The journey began on March 30. Red Fox James was riding a white pony named Montana that was said to be “the last of a strain of real American Indian ponies from a noted outlaw horse known as Tombstone.” Along the way, Red Fox James stopped to give speeches about his people, and to demonstrate his culture and equestrian skill on horseback.
Red Fox James slowly made his way across the United States by riding the Lincoln Highway and often walking all day to conserve his horse’s strength. Newspapers reported his whereabouts every few weeks.

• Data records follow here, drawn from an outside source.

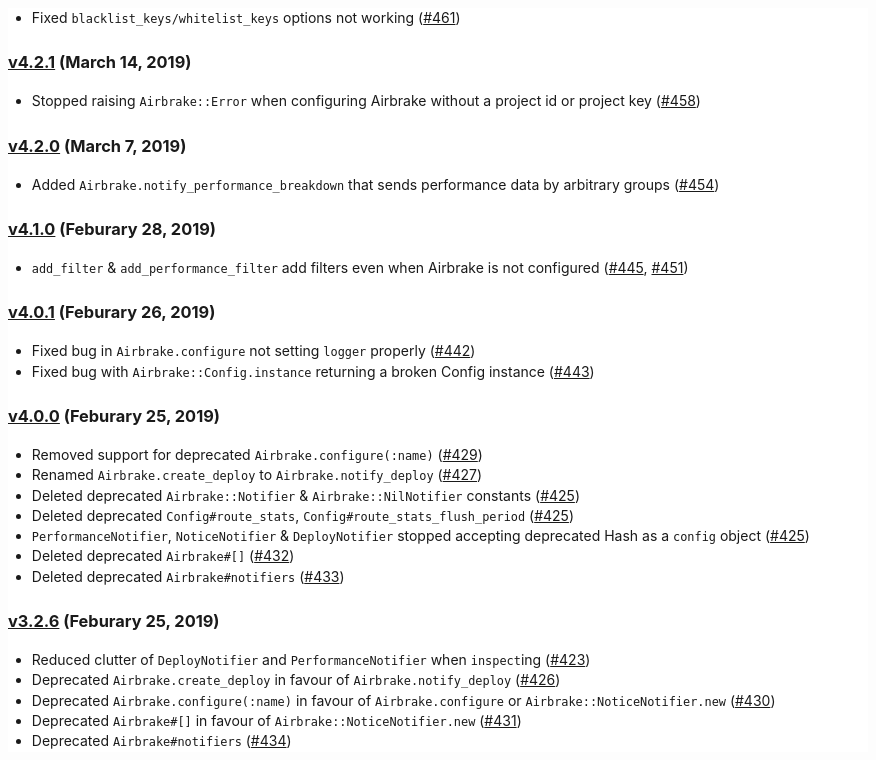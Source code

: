* Fixed `blacklist_keys/whitelist_keys` options not working
  ([#461](https://github.com/airbrake/airbrake-ruby/pull/461))

### [v4.2.1][v4.2.1] (March 14, 2019)

* Stopped raising `Airbrake::Error` when configuring Airbrake without a project
  id or project key ([#458](https://github.com/airbrake/airbrake-ruby/pull/458))

### [v4.2.0][v4.2.0] (March 7, 2019)

* Added `Airbrake.notify_performance_breakdown` that sends performance data by
  arbitrary groups ([#454](https://github.com/airbrake/airbrake-ruby/pull/454))

### [v4.1.0][v4.1.0] (Feburary 28, 2019)

* `add_filter` & `add_performance_filter` add filters even when Airbrake is not
  configured ([#445](https://github.com/airbrake/airbrake-ruby/pull/445),
  [#451](https://github.com/airbrake/airbrake-ruby/pull/451))

### [v4.0.1][v4.0.1] (Feburary 26, 2019)

* Fixed bug in `Airbrake.configure` not setting `logger` properly
  ([#442](https://github.com/airbrake/airbrake-ruby/pull/442))
* Fixed bug with `Airbrake::Config.instance` returning a broken Config instance
  ([#443](https://github.com/airbrake/airbrake-ruby/pull/443))

### [v4.0.0][v4.0.0] (Feburary 25, 2019)

* Removed support for deprecated `Airbrake.configure(:name)`
  ([#429](https://github.com/airbrake/airbrake-ruby/pull/429))
* Renamed `Airbrake.create_deploy` to `Airbrake.notify_deploy`
  ([#427](https://github.com/airbrake/airbrake-ruby/pull/427))
* Deleted deprecated `Airbrake::Notifier` & `Airbrake::NilNotifier` constants
  ([#425](https://github.com/airbrake/airbrake-ruby/pull/425))
* Deleted deprecated `Config#route_stats`, `Config#route_stats_flush_period`
  ([#425](https://github.com/airbrake/airbrake-ruby/pull/425))
* `PerformanceNotifier`, `NoticeNotifier` & `DeployNotifier` stopped accepting
  deprecated Hash as a `config` object
  ([#425](https://github.com/airbrake/airbrake-ruby/pull/425))
* Deleted deprecated `Airbrake#[]`
  ([#432](https://github.com/airbrake/airbrake-ruby/pull/432))
* Deleted deprecated `Airbrake#notifiers`
  ([#433](https://github.com/airbrake/airbrake-ruby/pull/433))

### [v3.2.6][v3.2.6] (Feburary 25, 2019)

* Reduced clutter of `DeployNotifier` and `PerformanceNotifier` when
  `inspect`ing ([#423](https://github.com/airbrake/airbrake-ruby/pull/423))
* Deprecated `Airbrake.create_deploy` in favour of `Airbrake.notify_deploy`
  ([#426](https://github.com/airbrake/airbrake-ruby/pull/426))
* Deprecated `Airbrake.configure(:name)` in favour of `Airbrake.configure` or
  `Airbrake::NoticeNotifier.new`
  ([#430](https://github.com/airbrake/airbrake-ruby/pull/430))
* Deprecated `Airbrake#[]` in favour of `Airbrake::NoticeNotifier.new`
  ([#431](https://github.com/airbrake/airbrake-ruby/pull/431))
* Deprecated `Airbrake#notifiers`
  ([#434](https://github.com/airbrake/airbrake-ruby/pull/434))


[v1.0.0.rc.1]: https://github.com/airbrake/airbrake-ruby/releases/tag/v1.0.0.rc.1
[v1.0.0]: https://github.com/airbrake/airbrake-ruby/releases/tag/v1.0.0
[v1.0.1]: https://github.com/airbrake/airbrake-ruby/releases/tag/v1.0.1
[v1.0.2]: https://github.com/airbrake/airbrake-ruby/releases/tag/v1.0.2
[v1.0.3]: https://github.com/airbrake/airbrake-ruby/releases/tag/v1.0.3
[v1.0.4]: https://github.com/airbrake/airbrake-ruby/releases/tag/v1.0.4
[v1.1.0]: https://github.com/airbrake/airbrake-ruby/releases/tag/v1.1.0
[v1.2.0]: https://github.com/airbrake/airbrake-ruby/releases/tag/v1.2.0
[v1.2.1]: https://github.com/airbrake/airbrake-ruby/releases/tag/v1.2.1
[v1.2.2]: https://github.com/airbrake/airbrake-ruby/releases/tag/v1.2.2
[v1.2.3]: https://github.com/airbrake/airbrake-ruby/releases/tag/v1.2.3
[v1.2.4]: https://github.com/airbrake/airbrake-ruby/releases/tag/v1.2.4
[v1.3.0]: https://github.com/airbrake/airbrake-ruby/releases/tag/v1.3.0
[v1.3.1]: https://github.com/airbrake/airbrake-ruby/releases/tag/v1.3.1
[v1.3.2]: https://github.com/airbrake/airbrake-ruby/releases/tag/v1.3.2
[v1.4.0]: https://github.com/airbrake/airbrake-ruby/releases/tag/v1.4.0
[v1.4.1]: https://github.com/airbrake/airbrake-ruby/releases/tag/v1.4.1
[v1.4.2]: https://github.com/airbrake/airbrake-ruby/releases/tag/v1.4.2
[v1.4.3]: https://github.com/airbrake/airbrake-ruby/releases/tag/v1.4.3
[v1.4.4]: https://github.com/airbrake/airbrake-ruby/releases/tag/v1.4.4
[v1.4.5]: https://github.com/airbrake/airbrake-ruby/releases/tag/v1.4.5
[v1.4.6]: https://github.com/airbrake/airbrake-ruby/releases/tag/v1.4.6
[v1.5.0]: https://github.com/airbrake/airbrake-ruby/releases/tag/v1.5.0
[v1.6.0]: https://github.com/airbrake/airbrake-ruby/releases/tag/v1.6.0
[v1.7.0]: https://github.com/airbrake/airbrake-ruby/releases/tag/v1.7.0
[v1.7.1]: https://github.com/airbrake/airbrake-ruby/releases/tag/v1.7.1
[v1.8.0]: https://github.com/airbrake/airbrake-ruby/releases/tag/v1.8.0
[v2.0.0]: https://github.com/airbrake/airbrake-ruby/releases/tag/v2.0.0
[v2.1.0]: https://github.com/airbrake/airbrake-ruby/releases/tag/v2.1.0
[v2.2.0]: https://github.com/airbrake/airbrake-ruby/releases/tag/v2.2.0
[v2.2.1]: https://github.com/airbrake/airbrake-ruby/releases/tag/v2.2.1
[v2.2.2]: https://github.com/airbrake/airbrake-ruby/releases/tag/v2.2.2
[v2.2.3]: https://github.com/airbrake/airbrake-ruby/releases/tag/v2.2.3
[v2.2.4]: https://github.com/airbrake/airbrake-ruby/releases/tag/v2.2.4
[v2.2.5]: https://github.com/airbrake/airbrake-ruby/releases/tag/v2.2.5
[v2.2.6]: https://github.com/airbrake/airbrake-ruby/releases/tag/v2.2.6
[v2.2.7]: https://github.com/airbrake/airbrake-ruby/releases/tag/v2.2.7
[v2.3.0]: https://github.com/airbrake/airbrake-ruby/releases/tag/v2.3.0
[v2.3.1]: https://github.com/airbrake/airbrake-ruby/releases/tag/v2.3.1
[v2.3.2]: https://github.com/airbrake/airbrake-ruby/releases/tag/v2.3.2
[v2.4.0]: https://github.com/airbrake/airbrake-ruby/releases/tag/v2.4.0
[v2.4.1]: https://github.com/airbrake/airbrake-ruby/releases/tag/v2.4.1
[v2.4.2]: https://github.com/airbrake/airbrake-ruby/releases/tag/v2.4.2
[v2.5.0]: https://github.com/airbrake/airbrake-ruby/releases/tag/v2.5.0
[v2.5.1]: https://github.com/airbrake/airbrake-ruby/releases/tag/v2.5.1
[v2.6.0]: https://github.com/airbrake/airbrake-ruby/releases/tag/v2.6.0
[v2.6.1]: https://github.com/airbrake/airbrake-ruby/releases/tag/v2.6.1
[v2.6.2]: https://github.com/airbrake/airbrake-ruby/releases/tag/v2.6.2
[v2.7.0]: https://github.com/airbrake/airbrake-ruby/releases/tag/v2.7.0
[v2.7.1]: https://github.com/airbrake/airbrake-ruby/releases/tag/v2.7.1
[v2.8.0]: https://github.com/airbrake/airbrake-ruby/releases/tag/v2.8.0
[v2.8.1]: https://github.com/airbrake/airbrake-ruby/releases/tag/v2.8.1
[v2.8.2]: https://github.com/airbrake/airbrake-ruby/releases/tag/v2.8.2
[v2.8.3]: https://github.com/airbrake/airbrake-ruby/releases/tag/v2.8.3
[v2.9.0]: https://github.com/airbrake/airbrake-ruby/releases/tag/v2.9.0
[v2.10.0]: https://github.com/airbrake/airbrake-ruby/releases/tag/v2.10.0
[v2.11.0]: https://github.com/airbrake/airbrake-ruby/releases/tag/v2.11.0
[v2.12.0]: https://github.com/airbrake/airbrake-ruby/releases/tag/v2.12.0
[v2.13.0.rc.1]: https://github.com/airbrake/airbrake-ruby/releases/tag/v2.13.0.rc.1
[v3.0.0.rc.2]: https://github.com/airbrake/airbrake-ruby/releases/tag/v3.0.0.rc.2
[v3.0.0.rc.3]: https://github.com/airbrake/airbrake-ruby/releases/tag/v3.0.0.rc.3
[v3.0.0.rc.4]: https://github.com/airbrake/airbrake-ruby/releases/tag/v3.0.0.rc.4
[v3.0.0.rc.5]: https://github.com/airbrake/airbrake-ruby/releases/tag/v3.0.0.rc.5
[v3.0.0.rc.6]: https://github.com/airbrake/airbrake-ruby/releases/tag/v3.0.0.rc.6
[v3.0.0.rc.7]: https://github.com/airbrake/airbrake-ruby/releases/tag/v3.0.0.rc.7
[v3.0.0.rc.8]: https://github.com/airbrake/airbrake-ruby/releases/tag/v3.0.0.rc.8
[v3.0.0.rc.9]: https://github.com/airbrake/airbrake-ruby/releases/tag/v3.0.0.rc.9
[v3.0.0]: https://github.com/airbrake/airbrake-ruby/releases/tag/v3.0.0
[v3.1.0]: https://github.com/airbrake/airbrake-ruby/releases/tag/v3.1.0
[v3.2.0]: https://github.com/airbrake/airbrake-ruby/releases/tag/v3.2.0
[v3.2.1]: https://github.com/airbrake/airbrake-ruby/releases/tag/v3.2.1
[v3.2.2]: https://github.com/airbrake/airbrake-ruby/releases/tag/v3.2.2
[v3.2.3]: https://github.com/airbrake/airbrake-ruby/releases/tag/v3.2.3
[v3.2.4]: https://github.com/airbrake/airbrake-ruby/releases/tag/v3.2.4
[v3.2.5]: https://github.com/airbrake/airbrake-ruby/releases/tag/v3.2.5
[v3.2.6]: https://github.com/airbrake/airbrake-ruby/releases/tag/v3.2.6
[v4.0.0]: https://github.com/airbrake/airbrake-ruby/releases/tag/v4.0.0
[v4.0.1]: https://github.com/airbrake/airbrake-ruby/releases/tag/v4.0.1
[v4.1.0]: https://github.com/airbrake/airbrake-ruby/releases/tag/v4.1.0
[v4.2.0]: https://github.com/airbrake/airbrake-ruby/releases/tag/v4.2.0
[v4.2.1]: https://github.com/airbrake/airbrake-ruby/releases/tag/v4.2.1
[v4.2.2]: https://github.com/airbrake/airbrake-ruby/releases/tag/v4.2.2
[v4.2.3]: https://github.com/airbrake/airbrake-ruby/releases/tag/v4.2.3
[v4.2.4]: https://github.com/airbrake/airbrake-ruby/releases/tag/v4.2.4
[v4.2.5]: https://github.com/airbrake/airbrake-ruby/releases/tag/v4.2.5
[v4.3.0]: https://github.com/airbrake/airbrake-ruby/releases/tag/v4.3.0
[v4.4.0]: https://github.com/airbrake/airbrake-ruby/releases/tag/v4.4.0
[v4.5.0]: https://github.com/airbrake/airbrake-ruby/releases/tag/v4.5.0
[v4.5.1]: https://github.com/airbrake/airbrake-ruby/releases/tag/v4.5.1
[v4.6.0]: https://github.com/airbrake/airbrake-ruby/releases/tag/v4.6.0
[v4.7.0]: https://github.com/airbrake/airbrake-ruby/releases/tag/v4.7.0
[v4.7.1]: https://github.com/airbrake/airbrake-ruby/releases/tag/v4.7.1
[v4.8.0]: https://github.com/airbrake/airbrake-ruby/releases/tag/v4.8.0
[v4.9.0]: https://github.com/airbrake/airbrake-ruby/releases/tag/v4.9.0
[v4.10.0]: https://github.com/airbrake/airbrake-ruby/releases/tag/v4.10.0
[v4.10.1]: https://github.com/airbrake/airbrake-ruby/releases/tag/v4.10.1
[v4.11.0]: https://github.com/airbrake/airbrake-ruby/releases/tag/v4.11.0
[v4.11.1]: https://github.com/airbrake/airbrake-ruby/releases/tag/v4.11.1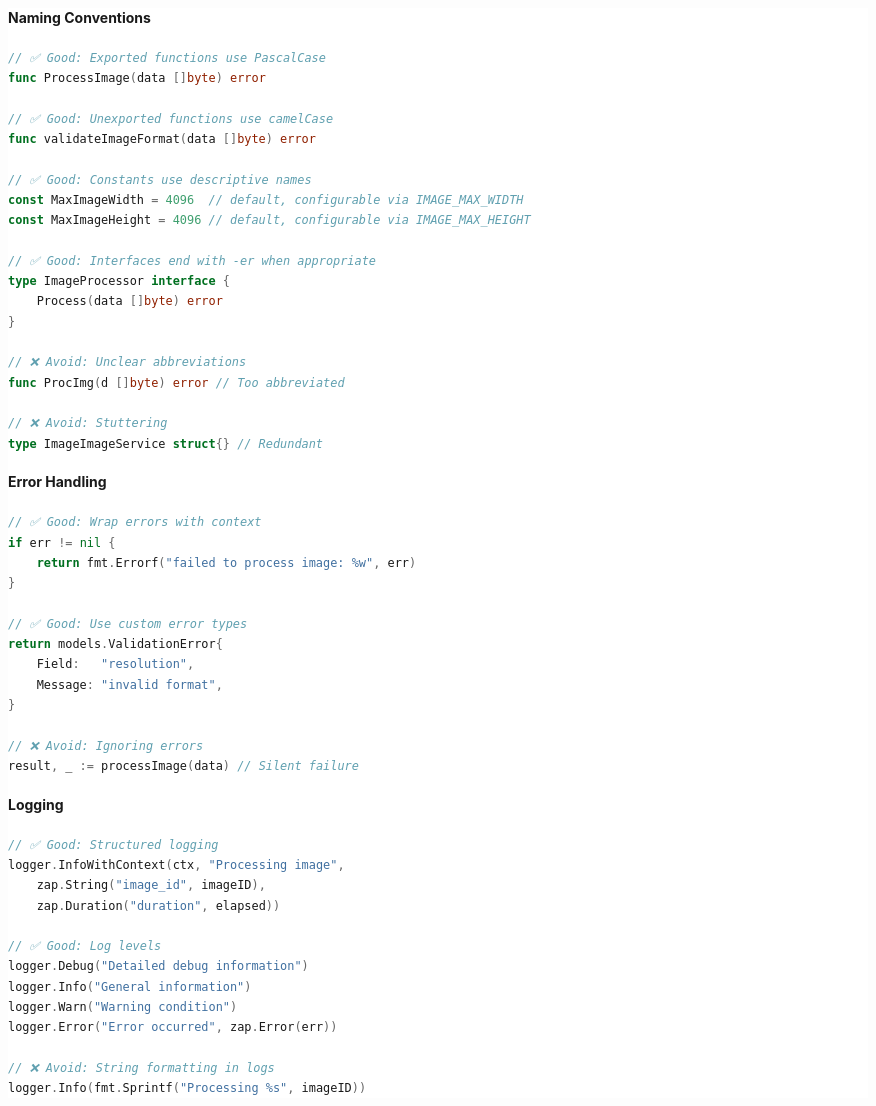 #### Naming Conventions

```go
// ✅ Good: Exported functions use PascalCase
func ProcessImage(data []byte) error

// ✅ Good: Unexported functions use camelCase
func validateImageFormat(data []byte) error

// ✅ Good: Constants use descriptive names
const MaxImageWidth = 4096  // default, configurable via IMAGE_MAX_WIDTH
const MaxImageHeight = 4096 // default, configurable via IMAGE_MAX_HEIGHT

// ✅ Good: Interfaces end with -er when appropriate
type ImageProcessor interface {
    Process(data []byte) error
}

// ❌ Avoid: Unclear abbreviations
func ProcImg(d []byte) error // Too abbreviated

// ❌ Avoid: Stuttering
type ImageImageService struct{} // Redundant
```

#### Error Handling

```go
// ✅ Good: Wrap errors with context
if err != nil {
    return fmt.Errorf("failed to process image: %w", err)
}

// ✅ Good: Use custom error types
return models.ValidationError{
    Field:   "resolution",
    Message: "invalid format",
}

// ❌ Avoid: Ignoring errors
result, _ := processImage(data) // Silent failure
```

#### Logging

```go
// ✅ Good: Structured logging
logger.InfoWithContext(ctx, "Processing image",
    zap.String("image_id", imageID),
    zap.Duration("duration", elapsed))

// ✅ Good: Log levels
logger.Debug("Detailed debug information")
logger.Info("General information")
logger.Warn("Warning condition")
logger.Error("Error occurred", zap.Error(err))

// ❌ Avoid: String formatting in logs
logger.Info(fmt.Sprintf("Processing %s", imageID))
```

He made friends with the Boy Scouts along the way, prompting eight Washington, D.C. Troop 36 scouts to escort him to the White House where Senator Thomas J. Walsh of Montana introduced him to President Woodrow Wilson on December 17.
Red Fox James presented a petition to the president, endorsed by state governors and city mayors he had met along the way, to proclaim October 12 ‘Native American Indian Day’ in honor of Native American Indians (current States who highlight & observe this specific day: AK, CA, MN, NM, SD, VT, WA) . “The American Indian deserves the national consideration of the people of the United States,” Red Fox James said.
The picture shows Red Fox James and his pony Montana during a return visit to Washington, D.C. in February 1915.